Today is the opening day for the Detroit Tigers and, to my amazement, the sun is shining. I have been to Opening Day games for the Tigers before and the one thing each and every game had in common is I froze my bejeebers off and I don’t even know what bejeebers are.

But one year stands out in particular.

My friend The Schaaby and I drove over for Opening Day at the Old Tiger Stadium. When we left Muskegon the weather wasn’t so bad, maybe high forties, but as we drove east the temperature continues to drop. By the time we arrived there were snow flurries and we were not dressed for snow flurries. We were high school kids, we were stupid like high school kids.

We didn’t have tickets because I consider myself a master scalper, when we got inside we discovered that the scalper we dealt with was even more masterful because our seats were on the first base side under the overhang.  

By the third inning the sun broke out and the temperature spiked to about 34. The one saving grace was the sun was on its way. Each inning this semicircle of sunlight taunted us, moving up slowly row by row. If the sun would just speed up I could regain feeling in my bejeebus.

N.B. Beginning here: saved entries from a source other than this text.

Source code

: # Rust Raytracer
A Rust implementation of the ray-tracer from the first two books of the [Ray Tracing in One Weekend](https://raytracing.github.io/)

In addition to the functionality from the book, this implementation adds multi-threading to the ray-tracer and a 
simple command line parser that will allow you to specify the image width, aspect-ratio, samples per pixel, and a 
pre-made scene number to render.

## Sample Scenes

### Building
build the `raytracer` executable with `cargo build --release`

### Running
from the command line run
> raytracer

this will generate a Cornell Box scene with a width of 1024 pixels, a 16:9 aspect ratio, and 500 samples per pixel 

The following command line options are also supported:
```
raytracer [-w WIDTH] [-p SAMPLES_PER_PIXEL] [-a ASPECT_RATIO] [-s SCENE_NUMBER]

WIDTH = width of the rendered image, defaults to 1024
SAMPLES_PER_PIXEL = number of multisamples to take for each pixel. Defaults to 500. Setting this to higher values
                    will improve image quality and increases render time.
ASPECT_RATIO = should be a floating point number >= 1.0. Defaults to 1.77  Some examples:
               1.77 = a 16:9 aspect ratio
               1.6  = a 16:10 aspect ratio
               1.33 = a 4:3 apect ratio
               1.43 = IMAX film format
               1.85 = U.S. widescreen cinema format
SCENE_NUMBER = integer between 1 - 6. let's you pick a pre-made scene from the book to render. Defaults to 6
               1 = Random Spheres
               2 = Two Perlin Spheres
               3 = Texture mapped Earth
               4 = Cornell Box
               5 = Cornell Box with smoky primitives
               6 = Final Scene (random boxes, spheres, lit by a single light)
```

Well, as was the case back then, the Tigers were getting creamed and all the people with brains had bailed by the fifth inning, including a bunch of people in the sun seats, so, we just walked down there. So, the usher just walked us back. I tried to reason with him but he said the people in the empty seats might be coming back, I said “All of them?” He gave me ”the look” and back we went to the igloo section.  

Every time the guy would turn his back we’d hustle down to different seats and try to act like we didn’t do our homework and didn’t want the teacher to call on us, and every time he called on us; he’d snap his fingers and point and we’d have to slink back to Irskatusk.

Finally, about the eighth inning we were able to sneak in a couple sections over and sit in what was left of the sun. I couldn’t taste my food or see out of my right eye but at least thawing was an option. It never really dawned on me until years later that the reason the guy was bouncing us was because my skinny little hand wasn’t holding onto a fiver.

Out of all the opening days I attended that’s the only thing I remember, that one game where the usher did his job. I have no recollection of who the Tigers played who pitched or what players were on the team, all I remember was I was a fish stick and my brother in the striped vest wouldn’t help me out. It’s a shame, really, because if it had dawned on me to grease his palm, whatever he was asking I probably would have paid ... double.